_REQUIRED ACTION_
Copy the data exactly; pictures stay out of the copy.

_Collected data_
■ ■ ■ ■ ■ ■ ■

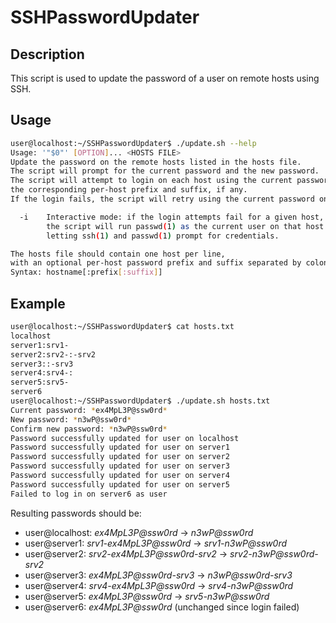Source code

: # SSHPasswordUpdater

## Description

This script is used to update the password of a user on remote hosts using SSH.

## Usage

```bash
user@localhost:~/SSHPasswordUpdater$ ./update.sh --help
Usage: '"$0"' [OPTION]... <HOSTS FILE>
Update the password on the remote hosts listed in the hosts file.
The script will prompt for the current password and the new password.
The script will attempt to login on each host using the current password plus
the corresponding per-host prefix and suffix, if any.
If the login fails, the script will retry using the current password only.

  -i    Interactive mode: if the login attempts fail for a given host,
        the script will run passwd(1) as the current user on that host manually,
        letting ssh(1) and passwd(1) prompt for credentials.

The hosts file should contain one host per line,
with an optional per-host password prefix and suffix separated by colons.
Syntax: hostname[:prefix[:suffix]]
```

## Example

```bash
user@localhost:~/SSHPasswordUpdater$ cat hosts.txt
localhost
server1:srv1-
server2:srv2-:-srv2
server3::-srv3
server4:srv4-:
server5:srv5-
server6
user@localhost:~/SSHPasswordUpdater$ ./update.sh hosts.txt
Current password: *ex4MpL3P@ssw0rd*
New password: *n3wP@ssw0rd*
Confirm new password: *n3wP@ssw0rd*
Password successfully updated for user on localhost
Password successfully updated for user on server1
Password successfully updated for user on server2
Password successfully updated for user on server3
Password successfully updated for user on server4
Password successfully updated for user on server5
Failed to log in on server6 as user
```

Resulting passwords should be:

- user@localhost: *ex4MpL3P@ssw0rd* -> *n3wP@ssw0rd*
- user@server1: *srv1-ex4MpL3P@ssw0rd* -> *srv1-n3wP@ssw0rd*
- user@server2: *srv2-ex4MpL3P@ssw0rd-srv2* -> *srv2-n3wP@ssw0rd-srv2*
- user@server3: *ex4MpL3P@ssw0rd-srv3* -> *n3wP@ssw0rd-srv3*
- user@server4: *srv4-ex4MpL3P@ssw0rd* -> *srv4-n3wP@ssw0rd*
- user@server5: *ex4MpL3P@ssw0rd* -> *srv5-n3wP@ssw0rd*
- user@server6: *ex4MpL3P@ssw0rd* (unchanged since login failed)
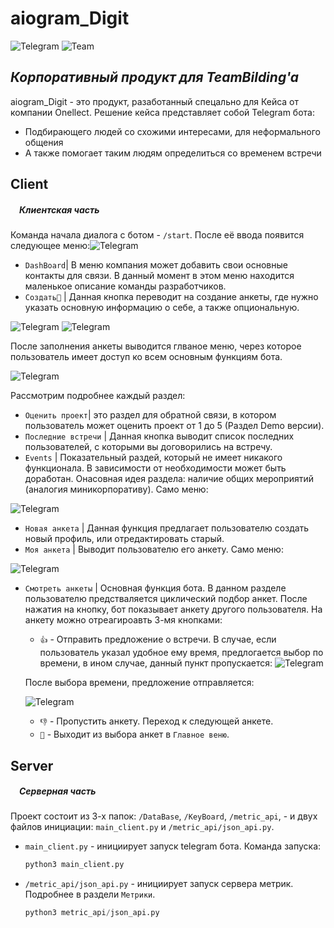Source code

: # aiogram_Digit 
![Telegram](https://cdn-icons-png.flaticon.com/128/2504/2504941.png)      ![Team](https://cdn-icons-png.flaticon.com/128/9016/9016297.png)
## _Корпоративный продукт для TeamBilding'a_

aiogram_Digit - это продукт, разаботанный спецально для Кейса от компании Onellect. Решение кейса представляет собой Telegram бота:
- Подбирающего людей со схожими интересами, для неформального общения 
- А также помогает таким людям определиться со временем встречи

## Client
##### &emsp;Клиентская часть
Команда начала диалога с ботом - `/start`. После её ввода появится следующее меню:![Telegram](https://sun1-56.userapi.com/impg/CgrI1CsGopKEuivwOssCVl4j0msxQKwn3hRj5Q/epZoxlnjSNo.jpg?size=846x490&quality=96&sign=3d51990b97e57672c6d926b454b05212&type=album)

- `DashBoard`| В меню компания может добавить свои основные контакты для связи. В данный момент в этом меню находится маленькое описание команды разработчиков.
- `Создать🚀` | Данная кнопка переводит на создание анкеты, где нужно указать основную информацию о себе, а также опциональную.

![Telegram](https://sun9-85.userapi.com/impg/IfYuV8cmTFbhj242DfCLdFJRDAtwa9IKZvmvJw/OGXk9QOmm6c.jpg?size=852x615&quality=96&sign=7662c2c4b56145517bb934ab4cf43c84&type=album!)
![Telegram](https://sun9-78.userapi.com/impg/2aR24QVwFjfO4CZ2cZhUXHosOg43NQ2F1iwDig/i-mb9cg24io.jpg?size=854x234&quality=96&sign=ddac3dff5aac9dd9003de6e1972c3e4e&type=album)

После заполнения анкеты выводится глваное меню, через которое пользователь имеет доступ ко всем основным функциям бота.

![Telegram](https://sun9-14.userapi.com/impg/YWv_iO4u_2Urf4FYPEZgdCrThDYS8ZBVQzIxYQ/HEQSDw1-tRs.jpg?size=458x198&quality=96&sign=c5c6d653b9fc35bbc566b71f6db0db5c&type=album)

Рассмотрим подробнее каждый раздел:
- `Оценить проект`| это раздел для обратной связи, в котором пользователь может оценить проект от 1 до 5 (Раздел Demo версии).
- `Последние встречи` | Данная кнопка выводит список последних пользователей, с которыми вы договорились на встречу.
- `Events` | Показательный раздей, который не имеет никакого функционала. В зависимости от необходимости может быть доработан. Онасовная идея раздела: наличие общих мероприятий (аналогия миникорпоративу). Само меню:

![Telegram](https://sun9-77.userapi.com/impg/rhDQcF19e49mxVqiKOKv_Kyoy2y9kMjMvibaNQ/Sq38l-4T8JY.jpg?size=454x196&quality=96&sign=91f0940cd216b7649f6317e70eca1d1e&type=album)
- `Новая анкета` | Данная функция предлагает пользователю создать новый профиль, или отредактировать старый.
- `Моя анкета` | Выводит пользователю его анкету. Само меню:

![Telegram](https://sun9-76.userapi.com/impg/Mc3MTegPBCefzHi0wHTv_y7Mb56QPcFmHjKC-A/pQlGFEZ6SOg.jpg?size=426x563&quality=96&sign=471be9202794b1b1544688f3fb51d488&type=album)
- `Смотреть анкеты` | Основная функция бота. В данном разделе пользователю предстваляется циклический подбор анкет. После нажатия на кнопку, бот показывает анкету другого пользователя. На анкету можно отреагироавть 3-мя кнопками:
    - `👍` - Отправить предложение о встречи. В случае, если пользователь указал удобное ему время, предлогается выбор по времени, в ином случае, данный пункт пропускается:
    ![Telegram](https://sun9-14.userapi.com/impg/D3h4xspkJxH2I_xhvyzk7TIBoXLSCDMq4wjeeg/lpzPlHcLYGM.jpg?size=852x372&quality=96&sign=c5a22f6d765531dde828e864cab0b4b4&type=album)
    
    После выбора времени, предложение отправляется:
    
    ![Telegram](https://sun9-45.userapi.com/impg/Y_IMYYDx3gaL-rZOlXYsagzFE8s9tYSDEsH4qA/_3TVBYbzP9Y.jpg?size=441x56&quality=96&sign=cf1618183b165bf8b62f689e7e8dba9f&type=album)
    
    - `👎` - Пропустить анкету. Переход к следующей анкете.
    - `🛑` - Выходит из выбора анкет в `Главное веню`.

## Server
##### &emsp;Серверная часть
Проект состоит из 3-х папок: `/DataBase`, `/KeyBoard`, `/metric_api`, - и двух файлов инициации: `main_client.py` и `/metric_api/json_api.py`. 
- `main_client.py` - инициирует запуск telegram бота. Команда запуска:
    ```python
    python3 main_client.py
    ```
- `/metric_api/json_api.py` - инициирует запуск сервера метрик. Подробнее в раздели `Метрики`.
    ```python
    python3 metric_api/json_api.py
    ```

■ ■ ■ ■ ■ ■ ■

_RESULT OF THE TASK_
Source code

: # SSHPasswordUpdater

## Description

This script is used to update the password of a user on remote hosts using SSH.

## Usage

```bash
user@localhost:~/SSHPasswordUpdater$ ./update.sh --help
Usage: '"$0"' [OPTION]... <HOSTS FILE>
Update the password on the remote hosts listed in the hosts file.
The script will prompt for the current password and the new password.
The script will attempt to login on each host using the current password plus
the corresponding per-host prefix and suffix, if any.
If the login fails, the script will retry using the current password only.

  -i    Interactive mode: if the login attempts fail for a given host,
        the script will run passwd(1) as the current user on that host manually,
        letting ssh(1) and passwd(1) prompt for credentials.

The hosts file should contain one host per line,
with an optional per-host password prefix and suffix separated by colons.
Syntax: hostname[:prefix[:suffix]]
```

## Example

```bash
user@localhost:~/SSHPasswordUpdater$ cat hosts.txt
localhost
server1:srv1-
server2:srv2-:-srv2
server3::-srv3
server4:srv4-:
server5:srv5-
server6
user@localhost:~/SSHPasswordUpdater$ ./update.sh hosts.txt
Current password: *ex4MpL3P@ssw0rd*
New password: *n3wP@ssw0rd*
Confirm new password: *n3wP@ssw0rd*
Password successfully updated for user on localhost
Password successfully updated for user on server1
Password successfully updated for user on server2
Password successfully updated for user on server3
Password successfully updated for user on server4
Password successfully updated for user on server5
Failed to log in on server6 as user
```

Resulting passwords should be:

- user@localhost: *ex4MpL3P@ssw0rd* -> *n3wP@ssw0rd*
- user@server1: *srv1-ex4MpL3P@ssw0rd* -> *srv1-n3wP@ssw0rd*
- user@server2: *srv2-ex4MpL3P@ssw0rd-srv2* -> *srv2-n3wP@ssw0rd-srv2*
- user@server3: *ex4MpL3P@ssw0rd-srv3* -> *n3wP@ssw0rd-srv3*
- user@server4: *srv4-ex4MpL3P@ssw0rd* -> *srv4-n3wP@ssw0rd*
- user@server5: *ex4MpL3P@ssw0rd* -> *srv5-n3wP@ssw0rd*
- user@server6: *ex4MpL3P@ssw0rd* (unchanged since login failed)
Source code

: # aiogram_Digit 
![Telegram](https://cdn-icons-png.flaticon.com/128/2504/2504941.png)      ![Team](https://cdn-icons-png.flaticon.com/128/9016/9016297.png)
## _Корпоративный продукт для TeamBilding'a_

aiogram_Digit - это продукт, разаботанный спецально для Кейса от компании Onellect. Решение кейса представляет собой Telegram бота:
- Подбирающего людей со схожими интересами, для неформального общения 
- А также помогает таким людям определиться со временем встречи

## Client
##### &emsp;Клиентская часть
Команда начала диалога с ботом - `/start`. После её ввода появится следующее меню:![Telegram](https://sun1-56.userapi.com/impg/CgrI1CsGopKEuivwOssCVl4j0msxQKwn3hRj5Q/epZoxlnjSNo.jpg?size=846x490&quality=96&sign=3d51990b97e57672c6d926b454b05212&type=album)

- `DashBoard`| В меню компания может добавить свои основные контакты для связи. В данный момент в этом меню находится маленькое описание команды разработчиков.
- `Создать🚀` | Данная кнопка переводит на создание анкеты, где нужно указать основную информацию о себе, а также опциональную.

![Telegram](https://sun9-85.userapi.com/impg/IfYuV8cmTFbhj242DfCLdFJRDAtwa9IKZvmvJw/OGXk9QOmm6c.jpg?size=852x615&quality=96&sign=7662c2c4b56145517bb934ab4cf43c84&type=album!)
![Telegram](https://sun9-78.userapi.com/impg/2aR24QVwFjfO4CZ2cZhUXHosOg43NQ2F1iwDig/i-mb9cg24io.jpg?size=854x234&quality=96&sign=ddac3dff5aac9dd9003de6e1972c3e4e&type=album)

После заполнения анкеты выводится глваное меню, через которое пользователь имеет доступ ко всем основным функциям бота.

![Telegram](https://sun9-14.userapi.com/impg/YWv_iO4u_2Urf4FYPEZgdCrThDYS8ZBVQzIxYQ/HEQSDw1-tRs.jpg?size=458x198&quality=96&sign=c5c6d653b9fc35bbc566b71f6db0db5c&type=album)

Рассмотрим подробнее каждый раздел:
- `Оценить проект`| это раздел для обратной связи, в котором пользователь может оценить проект от 1 до 5 (Раздел Demo версии).
- `Последние встречи` | Данная кнопка выводит список последних пользователей, с которыми вы договорились на встречу.
- `Events` | Показательный раздей, который не имеет никакого функционала. В зависимости от необходимости может быть доработан. Онасовная идея раздела: наличие общих мероприятий (аналогия миникорпоративу). Само меню:

![Telegram](https://sun9-77.userapi.com/impg/rhDQcF19e49mxVqiKOKv_Kyoy2y9kMjMvibaNQ/Sq38l-4T8JY.jpg?size=454x196&quality=96&sign=91f0940cd216b7649f6317e70eca1d1e&type=album)
- `Новая анкета` | Данная функция предлагает пользователю создать новый профиль, или отредактировать старый.
- `Моя анкета` | Выводит пользователю его анкету. Само меню:

![Telegram](https://sun9-76.userapi.com/impg/Mc3MTegPBCefzHi0wHTv_y7Mb56QPcFmHjKC-A/pQlGFEZ6SOg.jpg?size=426x563&quality=96&sign=471be9202794b1b1544688f3fb51d488&type=album)
- `Смотреть анкеты` | Основная функция бота. В данном разделе пользователю предстваляется циклический подбор анкет. После нажатия на кнопку, бот показывает анкету другого пользователя. На анкету можно отреагироавть 3-мя кнопками:
    - `👍` - Отправить предложение о встречи. В случае, если пользователь указал удобное ему время, предлогается выбор по времени, в ином случае, данный пункт пропускается:
    ![Telegram](https://sun9-14.userapi.com/impg/D3h4xspkJxH2I_xhvyzk7TIBoXLSCDMq4wjeeg/lpzPlHcLYGM.jpg?size=852x372&quality=96&sign=c5a22f6d765531dde828e864cab0b4b4&type=album)
    
    После выбора времени, предложение отправляется:
    
    ![Telegram](https://sun9-45.userapi.com/impg/Y_IMYYDx3gaL-rZOlXYsagzFE8s9tYSDEsH4qA/_3TVBYbzP9Y.jpg?size=441x56&quality=96&sign=cf1618183b165bf8b62f689e7e8dba9f&type=album)
    
    - `👎` - Пропустить анкету. Переход к следующей анкете.
    - `🛑` - Выходит из выбора анкет в `Главное веню`.

## Server
##### &emsp;Серверная часть
Проект состоит из 3-х папок: `/DataBase`, `/KeyBoard`, `/metric_api`, - и двух файлов инициации: `main_client.py` и `/metric_api/json_api.py`. 
- `main_client.py` - инициирует запуск telegram бота. Команда запуска:
    ```python
    python3 main_client.py
    ```
- `/metric_api/json_api.py` - инициирует запуск сервера метрик. Подробнее в раздели `Метрики`.
    ```python
    python3 metric_api/json_api.py
    ```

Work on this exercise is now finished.